All of the data below should be repeated exactly. Pictures should not be included.

(Stored dataset items)
══════════
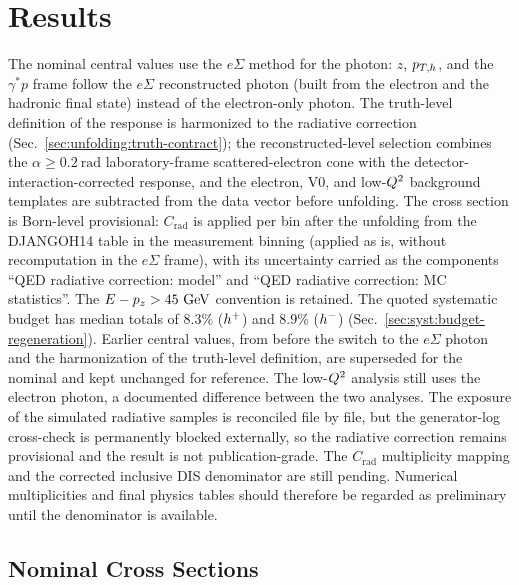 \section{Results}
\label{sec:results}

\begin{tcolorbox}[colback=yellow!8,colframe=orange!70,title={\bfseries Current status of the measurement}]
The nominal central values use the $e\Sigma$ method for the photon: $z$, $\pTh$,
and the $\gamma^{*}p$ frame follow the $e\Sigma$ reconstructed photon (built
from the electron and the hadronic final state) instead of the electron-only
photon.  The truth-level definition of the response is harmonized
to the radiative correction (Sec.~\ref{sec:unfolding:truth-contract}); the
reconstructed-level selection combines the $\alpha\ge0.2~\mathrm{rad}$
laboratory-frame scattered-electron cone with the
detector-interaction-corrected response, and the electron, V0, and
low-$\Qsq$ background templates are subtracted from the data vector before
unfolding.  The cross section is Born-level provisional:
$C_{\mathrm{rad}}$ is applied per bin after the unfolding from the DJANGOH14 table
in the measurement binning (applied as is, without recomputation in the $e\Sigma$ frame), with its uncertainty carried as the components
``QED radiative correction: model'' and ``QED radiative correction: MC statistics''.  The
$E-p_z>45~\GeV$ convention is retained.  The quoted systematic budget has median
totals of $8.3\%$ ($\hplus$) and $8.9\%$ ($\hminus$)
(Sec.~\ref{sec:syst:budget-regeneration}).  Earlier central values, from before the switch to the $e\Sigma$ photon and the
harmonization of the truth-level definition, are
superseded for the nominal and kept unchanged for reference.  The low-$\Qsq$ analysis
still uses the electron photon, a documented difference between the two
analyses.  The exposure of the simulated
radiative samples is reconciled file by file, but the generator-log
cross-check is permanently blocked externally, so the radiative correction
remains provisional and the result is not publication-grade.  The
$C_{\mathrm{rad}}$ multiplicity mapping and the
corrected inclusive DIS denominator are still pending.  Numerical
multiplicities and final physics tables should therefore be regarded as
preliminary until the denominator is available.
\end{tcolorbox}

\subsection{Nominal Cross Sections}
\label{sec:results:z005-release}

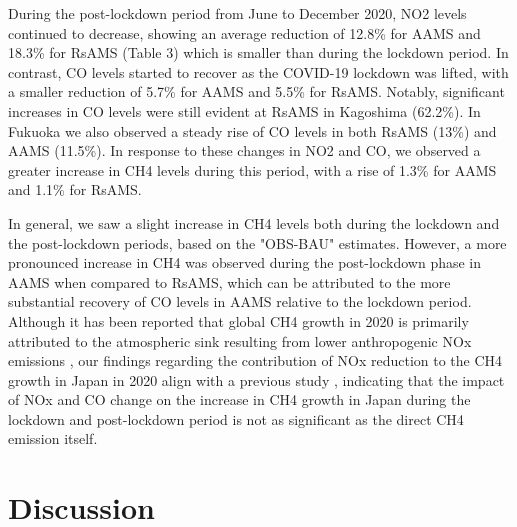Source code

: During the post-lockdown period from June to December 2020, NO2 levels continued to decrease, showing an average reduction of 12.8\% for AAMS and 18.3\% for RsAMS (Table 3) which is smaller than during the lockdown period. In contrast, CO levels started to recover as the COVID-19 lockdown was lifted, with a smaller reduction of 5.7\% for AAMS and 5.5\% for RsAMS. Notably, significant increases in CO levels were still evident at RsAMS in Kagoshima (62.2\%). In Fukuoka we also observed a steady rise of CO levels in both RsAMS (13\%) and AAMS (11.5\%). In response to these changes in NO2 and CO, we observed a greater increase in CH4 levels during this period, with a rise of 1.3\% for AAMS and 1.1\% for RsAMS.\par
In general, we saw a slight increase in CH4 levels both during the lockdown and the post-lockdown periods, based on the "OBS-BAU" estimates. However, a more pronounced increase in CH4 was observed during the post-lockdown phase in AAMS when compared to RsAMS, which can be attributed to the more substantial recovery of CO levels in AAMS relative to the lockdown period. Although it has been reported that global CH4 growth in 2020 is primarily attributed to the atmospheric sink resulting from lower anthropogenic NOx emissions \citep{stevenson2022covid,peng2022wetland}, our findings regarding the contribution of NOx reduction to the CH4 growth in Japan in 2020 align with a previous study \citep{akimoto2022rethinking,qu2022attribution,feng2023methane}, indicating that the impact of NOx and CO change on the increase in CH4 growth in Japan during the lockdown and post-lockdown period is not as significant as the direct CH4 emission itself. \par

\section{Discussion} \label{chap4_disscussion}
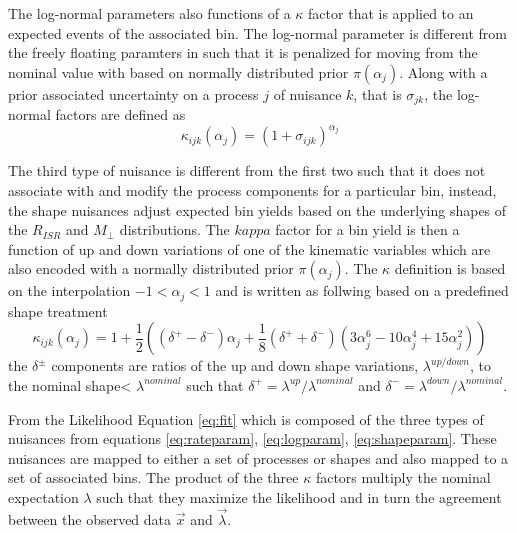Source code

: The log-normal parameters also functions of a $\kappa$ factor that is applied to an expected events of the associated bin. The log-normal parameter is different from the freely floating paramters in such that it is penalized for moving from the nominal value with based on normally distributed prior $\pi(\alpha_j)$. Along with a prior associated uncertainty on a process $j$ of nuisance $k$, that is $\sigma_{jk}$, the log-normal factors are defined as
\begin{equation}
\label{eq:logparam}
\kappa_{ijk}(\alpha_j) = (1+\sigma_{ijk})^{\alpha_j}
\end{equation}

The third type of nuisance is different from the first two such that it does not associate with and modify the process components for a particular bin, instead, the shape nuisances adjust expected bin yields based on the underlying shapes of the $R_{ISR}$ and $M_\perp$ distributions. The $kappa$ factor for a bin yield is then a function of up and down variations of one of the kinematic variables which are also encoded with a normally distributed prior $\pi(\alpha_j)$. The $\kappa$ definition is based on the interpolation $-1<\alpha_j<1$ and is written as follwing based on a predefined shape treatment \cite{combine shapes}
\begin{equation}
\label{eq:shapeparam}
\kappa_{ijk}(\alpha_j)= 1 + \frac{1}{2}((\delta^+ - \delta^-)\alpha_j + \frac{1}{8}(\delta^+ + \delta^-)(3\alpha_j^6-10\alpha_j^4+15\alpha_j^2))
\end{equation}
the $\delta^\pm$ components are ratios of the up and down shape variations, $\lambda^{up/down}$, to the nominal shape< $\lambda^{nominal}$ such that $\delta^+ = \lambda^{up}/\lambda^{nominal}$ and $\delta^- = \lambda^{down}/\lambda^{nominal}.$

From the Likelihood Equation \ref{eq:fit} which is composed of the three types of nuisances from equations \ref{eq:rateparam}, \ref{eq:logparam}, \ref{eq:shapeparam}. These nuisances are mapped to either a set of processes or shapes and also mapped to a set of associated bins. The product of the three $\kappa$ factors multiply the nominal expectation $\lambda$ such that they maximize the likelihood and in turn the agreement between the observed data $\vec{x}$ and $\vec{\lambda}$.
══════════
» RESULT
 \section{Results}
\label{sec:results}

\begin{tcolorbox}[colback=yellow!8,colframe=orange!70,title={\bfseries Current status of the measurement}]
The nominal central values use the $e\Sigma$ method for the photon: $z$, $\pTh$,
and the $\gamma^{*}p$ frame follow the $e\Sigma$ reconstructed photon (built
from the electron and the hadronic final state) instead of the electron-only
photon.  The truth-level definition of the response is harmonized
to the radiative correction (Sec.~\ref{sec:unfolding:truth-contract}); the
reconstructed-level selection combines the $\alpha\ge0.2~\mathrm{rad}$
laboratory-frame scattered-electron cone with the
detector-interaction-corrected response, and the electron, V0, and
low-$\Qsq$ background templates are subtracted from the data vector before
unfolding.  The cross section is Born-level provisional:
$C_{\mathrm{rad}}$ is applied per bin after the unfolding from the DJANGOH14 table
in the measurement binning (applied as is, without recomputation in the $e\Sigma$ frame), with its uncertainty carried as the components
``QED radiative correction: model'' and ``QED radiative correction: MC statistics''.  The
$E-p_z>45~\GeV$ convention is retained.  The quoted systematic budget has median
totals of $8.3\%$ ($\hplus$) and $8.9\%$ ($\hminus$)
(Sec.~\ref{sec:syst:budget-regeneration}).  Earlier central values, from before the switch to the $e\Sigma$ photon and the
harmonization of the truth-level definition, are
superseded for the nominal and kept unchanged for reference.  The low-$\Qsq$ analysis
still uses the electron photon, a documented difference between the two
analyses.  The exposure of the simulated
radiative samples is reconciled file by file, but the generator-log
cross-check is permanently blocked externally, so the radiative correction
remains provisional and the result is not publication-grade.  The
$C_{\mathrm{rad}}$ multiplicity mapping and the
corrected inclusive DIS denominator are still pending.  Numerical
multiplicities and final physics tables should therefore be regarded as
preliminary until the denominator is available.
\end{tcolorbox}

\subsection{Nominal Cross Sections}
\label{sec:results:z005-release}

Source code

: During the post-lockdown period from June to December 2020, NO2 levels continued to decrease, showing an average reduction of 12.8\% for AAMS and 18.3\% for RsAMS (Table 3) which is smaller than during the lockdown period. In contrast, CO levels started to recover as the COVID-19 lockdown was lifted, with a smaller reduction of 5.7\% for AAMS and 5.5\% for RsAMS. Notably, significant increases in CO levels were still evident at RsAMS in Kagoshima (62.2\%). In Fukuoka we also observed a steady rise of CO levels in both RsAMS (13\%) and AAMS (11.5\%). In response to these changes in NO2 and CO, we observed a greater increase in CH4 levels during this period, with a rise of 1.3\% for AAMS and 1.1\% for RsAMS.\par
In general, we saw a slight increase in CH4 levels both during the lockdown and the post-lockdown periods, based on the "OBS-BAU" estimates. However, a more pronounced increase in CH4 was observed during the post-lockdown phase in AAMS when compared to RsAMS, which can be attributed to the more substantial recovery of CO levels in AAMS relative to the lockdown period. Although it has been reported that global CH4 growth in 2020 is primarily attributed to the atmospheric sink resulting from lower anthropogenic NOx emissions \citep{stevenson2022covid,peng2022wetland}, our findings regarding the contribution of NOx reduction to the CH4 growth in Japan in 2020 align with a previous study \citep{akimoto2022rethinking,qu2022attribution,feng2023methane}, indicating that the impact of NOx and CO change on the increase in CH4 growth in Japan during the lockdown and post-lockdown period is not as significant as the direct CH4 emission itself. \par

\section{Discussion} \label{chap4_disscussion}
Source code

: The log-normal parameters also functions of a $\kappa$ factor that is applied to an expected events of the associated bin. The log-normal parameter is different from the freely floating paramters in such that it is penalized for moving from the nominal value with based on normally distributed prior $\pi(\alpha_j)$. Along with a prior associated uncertainty on a process $j$ of nuisance $k$, that is $\sigma_{jk}$, the log-normal factors are defined as
\begin{equation}
\label{eq:logparam}
\kappa_{ijk}(\alpha_j) = (1+\sigma_{ijk})^{\alpha_j}
\end{equation}

The third type of nuisance is different from the first two such that it does not associate with and modify the process components for a particular bin, instead, the shape nuisances adjust expected bin yields based on the underlying shapes of the $R_{ISR}$ and $M_\perp$ distributions. The $kappa$ factor for a bin yield is then a function of up and down variations of one of the kinematic variables which are also encoded with a normally distributed prior $\pi(\alpha_j)$. The $\kappa$ definition is based on the interpolation $-1<\alpha_j<1$ and is written as follwing based on a predefined shape treatment \cite{combine shapes}
\begin{equation}
\label{eq:shapeparam}
\kappa_{ijk}(\alpha_j)= 1 + \frac{1}{2}((\delta^+ - \delta^-)\alpha_j + \frac{1}{8}(\delta^+ + \delta^-)(3\alpha_j^6-10\alpha_j^4+15\alpha_j^2))
\end{equation}
the $\delta^\pm$ components are ratios of the up and down shape variations, $\lambda^{up/down}$, to the nominal shape< $\lambda^{nominal}$ such that $\delta^+ = \lambda^{up}/\lambda^{nominal}$ and $\delta^- = \lambda^{down}/\lambda^{nominal}.$

From the Likelihood Equation \ref{eq:fit} which is composed of the three types of nuisances from equations \ref{eq:rateparam}, \ref{eq:logparam}, \ref{eq:shapeparam}. These nuisances are mapped to either a set of processes or shapes and also mapped to a set of associated bins. The product of the three $\kappa$ factors multiply the nominal expectation $\lambda$ such that they maximize the likelihood and in turn the agreement between the observed data $\vec{x}$ and $\vec{\lambda}$.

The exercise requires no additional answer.